WHAT IS BEING ASKED
Would you copy the listing below exactly, keeping the pictures out?

__________

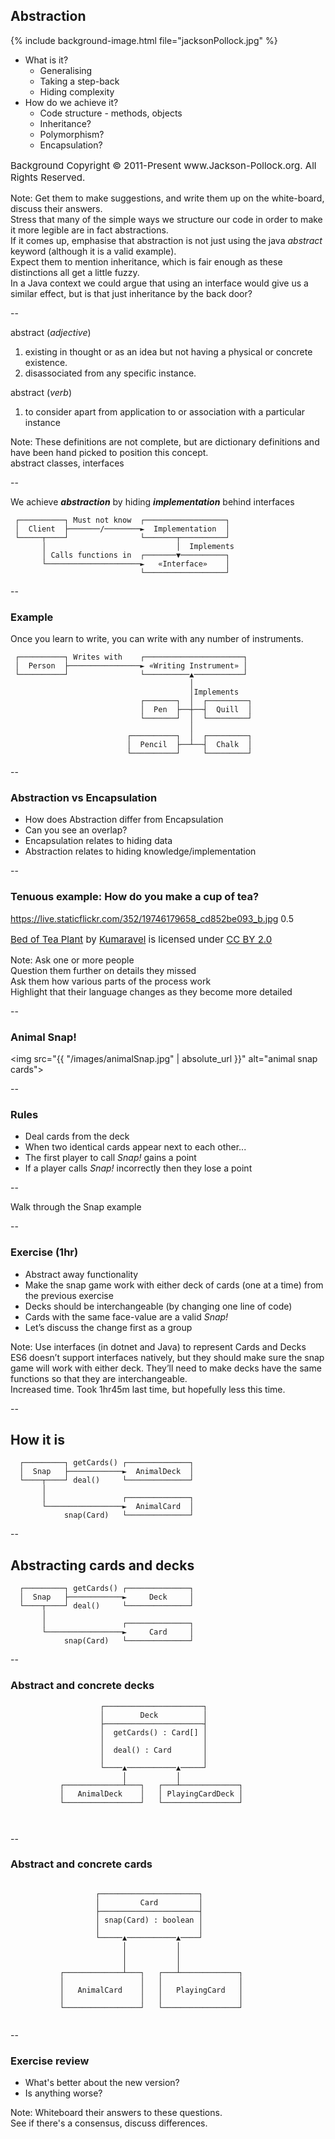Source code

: ## Abstraction

{% include background-image.html file="jacksonPollock.jpg" %}

+ What is it?
    + Generalising
    + Taking a step-back
    + Hiding complexity
+ How do we achieve it?
    + Code structure - methods, objects
    + Inheritance?
    + Polymorphism?
    + Encapsulation?

<p style="float:bottom;font-size:15px">Background Copyright © 2011-Present www.Jackson-Pollock.org. All Rights Reserved.</p>

Note:
Get them to make suggestions, and write them up on the white-board, discuss their answers.  
Stress that many of the simple ways we structure our code in order to make it more legible are in fact abstractions.  
If it comes up, emphasise that abstraction is not just using the java _abstract_ keyword (although it is a valid example).  
Expect them to mention inheritance, which is fair enough as these distinctions all get a little fuzzy.  
In a Java context we could argue that using an interface would give us a similar effect, but is that just inheritance by the back door?  

--

abstract (*adjective*)

1. existing in thought or as an idea but not having a physical or concrete existence.
1. disassociated from any specific instance.

abstract (*verb*)

1. to consider apart from application to or association with a particular instance

Note: These definitions are not complete, but are dictionary definitions and have been hand picked to position this concept.  
  abstract classes, interfaces

--

We achieve ***abstraction*** by hiding
***implementation*** behind interfaces

```text
 ┌──────────┐ Must not know  ┌──────────────────┐
 │  Client  ├───────/────────►  Implementation  │
 └─────┬────┘                └───────┬──────────┘
       │                             │  Implements
       │ Calls functions in  ┌───────▼──────────┐
       └─────────────────────►   «Interface»    │
                             └──────────────────┘
```

--

### Example

Once you learn to write, you can write with any number of instruments.

```text
 ┌──────────┐ Writes with    ┌──────────────────────┐
 │  Person  ├────────────────► «Writing Instrument» │
 └──────────┘                └──────────▲───────────┘
                                        │
                                        │Implements
                             ┌───────┐  │  ┌─────────┐
                             │  Pen  ├──┼──┤  Quill  │
                             └───────┘  │  └─────────┘
                                        │
                          ┌──────────┐  │  ┌─────────┐
                          │  Pencil  ├──┴──┤  Chalk  │
                          └──────────┘     └─────────┘
```

--

### Abstraction vs Encapsulation

+ How does Abstraction differ from Encapsulation
+ Can you see an overlap?
+ Encapsulation relates to hiding data
+ Abstraction relates to hiding knowledge/implementation

--

### Tenuous example: How do you make a cup of tea?

<backgroundimage>https://live.staticflickr.com/352/19746179658_cd852be093_b.jpg</backgroundimage>
<backgroundimageopacity>0.5</backgroundimageopacity>



<p style="float:bottom;font-size:15px"><a href="https://www.flickr.com/photos/49694447@N00/19746179658">Bed of Tea Plant</a> by <a href="https://www.flickr.com/photos/49694447@N00">Kumaravel</a> is licensed under <a href="https://creativecommons.org/licenses/by/2.0/?ref=ccsearch&atype=html" style="margin-right: 5px;">CC BY 2.0</a></p>

Note: Ask one or more people  
  Question them further on details they missed  
  Ask them how various parts of the process work  
  Highlight that their language changes as they become more detailed  

--

### Animal Snap!

<img src="{{ "/images/animalSnap.jpg" | absolute_url }}" alt="animal snap cards">

--

### Rules

+ Deal cards from the deck
+ When two identical cards appear next to each other...
+ The first player to call _Snap!_ gains a point
+ If a player calls _Snap!_ incorrectly then they lose a point

--

Walk through the Snap example

--

### Exercise (1hr)

+ Abstract away functionality 
+ Make the snap game work with either deck of cards (one at a time) from the previous exercise
+ Decks should be interchangeable (by changing one line of code)
+ Cards with the same face-value are a valid _Snap!_
+ Let’s discuss the change first as a group

Note:
Use interfaces (in dotnet and Java) to represent Cards and Decks  
ES6 doesn’t support interfaces natively, but they should make sure the snap game will work with either deck. They’ll need to make decks have the same functions so that they are interchangeable.  
Increased time. Took 1hr45m last time, but hopefully less this time.

--

## How it is

```text
  ┌─────────┐ getCards() ┌──────────────┐
  │  Snap   ├────────────►  AnimalDeck  │
  └────┬────┘ deal()     └──────────────┘
       │                         
       │                 ┌──────────────┐
       └─────────────────►  AnimalCard  │
            snap(Card)   └──────────────┘

```

--

## Abstracting cards and decks

```text
  ┌─────────┐ getCards() ┌──────────────┐
  │  Snap   ├────────────►     Deck     │
  └────┬────┘ deal()     └──────────────┘
       │                        
       │                 ┌──────────────┐
       └─────────────────►     Card     │
            snap(Card)   └──────────────┘

```

--

### Abstract and concrete decks

```text
                    ┌──────────────────────┐
                    │        Deck          │
                    ├──────────────────────┤
                    │  getCards() : Card[] │
                    │                      │
                    │  deal() : Card       │
                    │                      │
                    └────▲───────────▲─────┘
                         │           │
           ┌─────────────┴───┐   ┌───┴─────────────┐
           │   AnimalDeck    │   │ PlayingCardDeck │
           └─────────────────┘   └─────────────────┘



```

--

### Abstract and concrete cards

```text
     
                   ┌──────────────────────┐
                   │         Card         │
                   ├──────────────────────┤
                   │ snap(Card) : boolean │
                   │                      │
                   └─────▲───────────▲────┘
                         │           │
                         │           │
                         │           │
           ┌─────────────┴───┐   ┌───┴─────────────┐
           │                 │   │                 │
           │   AnimalCard    │   │   PlayingCard   │
           │                 │   │                 │
           └─────────────────┘   └─────────────────┘


```

--

### Exercise review

+ What's better about the new version?
+ Is anything worse?

Note:
Whiteboard their answers to these questions.  
See if there's a consensus, discuss differences.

__________

SOLUTION BELOW
Source code

: ## Abstraction

{% include background-image.html file="jacksonPollock.jpg" %}

+ What is it?
    + Generalising
    + Taking a step-back
    + Hiding complexity
+ How do we achieve it?
    + Code structure - methods, objects
    + Inheritance?
    + Polymorphism?
    + Encapsulation?

<p style="float:bottom;font-size:15px">Background Copyright © 2011-Present www.Jackson-Pollock.org. All Rights Reserved.</p>

Note:
Get them to make suggestions, and write them up on the white-board, discuss their answers.  
Stress that many of the simple ways we structure our code in order to make it more legible are in fact abstractions.  
If it comes up, emphasise that abstraction is not just using the java _abstract_ keyword (although it is a valid example).  
Expect them to mention inheritance, which is fair enough as these distinctions all get a little fuzzy.  
In a Java context we could argue that using an interface would give us a similar effect, but is that just inheritance by the back door?  

--

abstract (*adjective*)

1. existing in thought or as an idea but not having a physical or concrete existence.
1. disassociated from any specific instance.

abstract (*verb*)

1. to consider apart from application to or association with a particular instance

Note: These definitions are not complete, but are dictionary definitions and have been hand picked to position this concept.  
  abstract classes, interfaces

--

We achieve ***abstraction*** by hiding
***implementation*** behind interfaces

```text
 ┌──────────┐ Must not know  ┌──────────────────┐
 │  Client  ├───────/────────►  Implementation  │
 └─────┬────┘                └───────┬──────────┘
       │                             │  Implements
       │ Calls functions in  ┌───────▼──────────┐
       └─────────────────────►   «Interface»    │
                             └──────────────────┘
```

--

### Example

Once you learn to write, you can write with any number of instruments.

```text
 ┌──────────┐ Writes with    ┌──────────────────────┐
 │  Person  ├────────────────► «Writing Instrument» │
 └──────────┘                └──────────▲───────────┘
                                        │
                                        │Implements
                             ┌───────┐  │  ┌─────────┐
                             │  Pen  ├──┼──┤  Quill  │
                             └───────┘  │  └─────────┘
                                        │
                          ┌──────────┐  │  ┌─────────┐
                          │  Pencil  ├──┴──┤  Chalk  │
                          └──────────┘     └─────────┘
```

--

### Abstraction vs Encapsulation

+ How does Abstraction differ from Encapsulation
+ Can you see an overlap?
+ Encapsulation relates to hiding data
+ Abstraction relates to hiding knowledge/implementation

--

### Tenuous example: How do you make a cup of tea?

<backgroundimage>https://live.staticflickr.com/352/19746179658_cd852be093_b.jpg</backgroundimage>
<backgroundimageopacity>0.5</backgroundimageopacity>



<p style="float:bottom;font-size:15px"><a href="https://www.flickr.com/photos/49694447@N00/19746179658">Bed of Tea Plant</a> by <a href="https://www.flickr.com/photos/49694447@N00">Kumaravel</a> is licensed under <a href="https://creativecommons.org/licenses/by/2.0/?ref=ccsearch&atype=html" style="margin-right: 5px;">CC BY 2.0</a></p>

Note: Ask one or more people  
  Question them further on details they missed  
  Ask them how various parts of the process work  
  Highlight that their language changes as they become more detailed  

--

### Animal Snap!

<img src="{{ "/images/animalSnap.jpg" | absolute_url }}" alt="animal snap cards">

--

### Rules

+ Deal cards from the deck
+ When two identical cards appear next to each other...
+ The first player to call _Snap!_ gains a point
+ If a player calls _Snap!_ incorrectly then they lose a point

--

Walk through the Snap example

--

### Exercise (1hr)

+ Abstract away functionality 
+ Make the snap game work with either deck of cards (one at a time) from the previous exercise
+ Decks should be interchangeable (by changing one line of code)
+ Cards with the same face-value are a valid _Snap!_
+ Let’s discuss the change first as a group

Note:
Use interfaces (in dotnet and Java) to represent Cards and Decks  
ES6 doesn’t support interfaces natively, but they should make sure the snap game will work with either deck. They’ll need to make decks have the same functions so that they are interchangeable.  
Increased time. Took 1hr45m last time, but hopefully less this time.

--

## How it is

```text
  ┌─────────┐ getCards() ┌──────────────┐
  │  Snap   ├────────────►  AnimalDeck  │
  └────┬────┘ deal()     └──────────────┘
       │                         
       │                 ┌──────────────┐
       └─────────────────►  AnimalCard  │
            snap(Card)   └──────────────┘

```

--

## Abstracting cards and decks

```text
  ┌─────────┐ getCards() ┌──────────────┐
  │  Snap   ├────────────►     Deck     │
  └────┬────┘ deal()     └──────────────┘
       │                        
       │                 ┌──────────────┐
       └─────────────────►     Card     │
            snap(Card)   └──────────────┘

```

--

### Abstract and concrete decks

```text
                    ┌──────────────────────┐
                    │        Deck          │
                    ├──────────────────────┤
                    │  getCards() : Card[] │
                    │                      │
                    │  deal() : Card       │
                    │                      │
                    └────▲───────────▲─────┘
                         │           │
           ┌─────────────┴───┐   ┌───┴─────────────┐
           │   AnimalDeck    │   │ PlayingCardDeck │
           └─────────────────┘   └─────────────────┘



```

--

### Abstract and concrete cards

```text
     
                   ┌──────────────────────┐
                   │         Card         │
                   ├──────────────────────┤
                   │ snap(Card) : boolean │
                   │                      │
                   └─────▲───────────▲────┘
                         │           │
                         │           │
                         │           │
           ┌─────────────┴───┐   ┌───┴─────────────┐
           │                 │   │                 │
           │   AnimalCard    │   │   PlayingCard   │
           │                 │   │                 │
           └─────────────────┘   └─────────────────┘


```

--

### Exercise review

+ What's better about the new version?
+ Is anything worse?

Note:
Whiteboard their answers to these questions.  
See if there's a consensus, discuss differences.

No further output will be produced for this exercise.